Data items
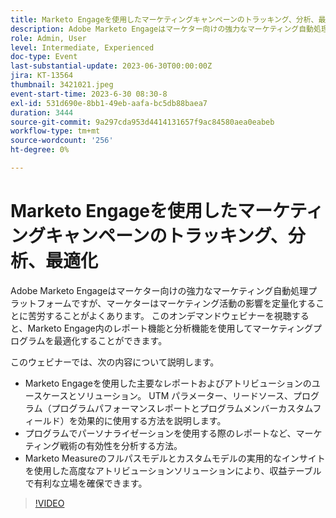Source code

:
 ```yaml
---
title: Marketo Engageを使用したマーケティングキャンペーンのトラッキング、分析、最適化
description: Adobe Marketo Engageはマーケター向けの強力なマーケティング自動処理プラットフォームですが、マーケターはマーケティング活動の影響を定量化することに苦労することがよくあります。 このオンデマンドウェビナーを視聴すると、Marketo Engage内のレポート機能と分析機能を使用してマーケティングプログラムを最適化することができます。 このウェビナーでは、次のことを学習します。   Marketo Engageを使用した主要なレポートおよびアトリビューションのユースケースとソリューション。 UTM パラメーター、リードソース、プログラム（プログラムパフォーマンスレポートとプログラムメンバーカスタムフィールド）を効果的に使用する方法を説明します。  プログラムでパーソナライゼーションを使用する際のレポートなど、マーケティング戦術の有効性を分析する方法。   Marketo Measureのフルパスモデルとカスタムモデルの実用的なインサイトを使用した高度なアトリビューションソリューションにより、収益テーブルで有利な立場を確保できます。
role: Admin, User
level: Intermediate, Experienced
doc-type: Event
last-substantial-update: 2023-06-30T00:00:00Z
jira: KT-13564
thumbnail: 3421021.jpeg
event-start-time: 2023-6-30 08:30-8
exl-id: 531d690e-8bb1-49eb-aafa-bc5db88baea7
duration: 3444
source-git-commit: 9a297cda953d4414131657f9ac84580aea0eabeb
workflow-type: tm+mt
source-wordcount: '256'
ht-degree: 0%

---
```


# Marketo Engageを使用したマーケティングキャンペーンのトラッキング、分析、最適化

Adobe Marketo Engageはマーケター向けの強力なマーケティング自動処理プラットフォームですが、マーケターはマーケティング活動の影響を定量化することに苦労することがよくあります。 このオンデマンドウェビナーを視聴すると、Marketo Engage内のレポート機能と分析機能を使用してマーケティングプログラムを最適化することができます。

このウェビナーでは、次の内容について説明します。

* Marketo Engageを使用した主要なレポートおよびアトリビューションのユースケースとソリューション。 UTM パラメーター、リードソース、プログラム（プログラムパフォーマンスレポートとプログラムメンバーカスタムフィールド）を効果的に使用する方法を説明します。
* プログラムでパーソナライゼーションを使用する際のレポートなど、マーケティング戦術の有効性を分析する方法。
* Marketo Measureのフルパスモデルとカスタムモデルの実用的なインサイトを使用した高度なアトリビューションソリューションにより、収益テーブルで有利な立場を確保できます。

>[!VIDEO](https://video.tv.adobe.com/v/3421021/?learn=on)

* * *

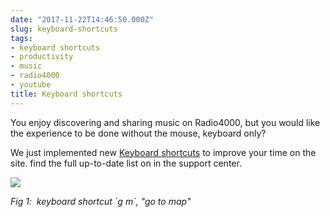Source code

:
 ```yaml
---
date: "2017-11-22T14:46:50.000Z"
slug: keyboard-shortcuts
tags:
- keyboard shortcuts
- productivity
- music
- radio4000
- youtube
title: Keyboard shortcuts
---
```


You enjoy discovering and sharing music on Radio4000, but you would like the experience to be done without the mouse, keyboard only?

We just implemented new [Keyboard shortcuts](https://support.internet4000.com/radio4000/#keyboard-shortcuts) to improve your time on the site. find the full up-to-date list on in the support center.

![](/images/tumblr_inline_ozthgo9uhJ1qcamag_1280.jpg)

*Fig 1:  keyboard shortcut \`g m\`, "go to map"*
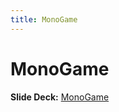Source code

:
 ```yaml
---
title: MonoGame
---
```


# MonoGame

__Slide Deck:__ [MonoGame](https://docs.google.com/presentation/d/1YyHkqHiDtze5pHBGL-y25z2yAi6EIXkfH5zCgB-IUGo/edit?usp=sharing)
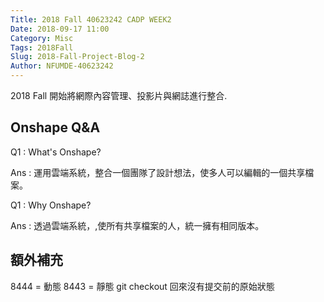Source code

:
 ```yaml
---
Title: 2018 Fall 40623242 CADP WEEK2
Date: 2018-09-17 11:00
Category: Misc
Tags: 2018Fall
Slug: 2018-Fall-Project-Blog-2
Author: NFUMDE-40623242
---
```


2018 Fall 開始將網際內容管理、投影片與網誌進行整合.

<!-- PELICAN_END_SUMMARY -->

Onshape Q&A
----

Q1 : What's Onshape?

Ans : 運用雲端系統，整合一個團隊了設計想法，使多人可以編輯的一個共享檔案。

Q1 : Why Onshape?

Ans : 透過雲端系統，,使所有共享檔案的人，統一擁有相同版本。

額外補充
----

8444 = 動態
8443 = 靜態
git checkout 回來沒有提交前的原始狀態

| About this exercise |
Set down, exactly as they stand above, the lines starting with the line with "<!-- PELICAN_END_SUMMARY -->" and going on through the line with "git checkout 回來沒有提交前的原始狀態", and no others.

| Written reply |
<!-- PELICAN_END_SUMMARY -->

Onshape Q&A
----

Q1 : What's Onshape?

Ans : 運用雲端系統，整合一個團隊了設計想法，使多人可以編輯的一個共享檔案。

Q1 : Why Onshape?

Ans : 透過雲端系統，,使所有共享檔案的人，統一擁有相同版本。

額外補充
----

8444 = 動態
8443 = 靜態
git checkout 回來沒有提交前的原始狀態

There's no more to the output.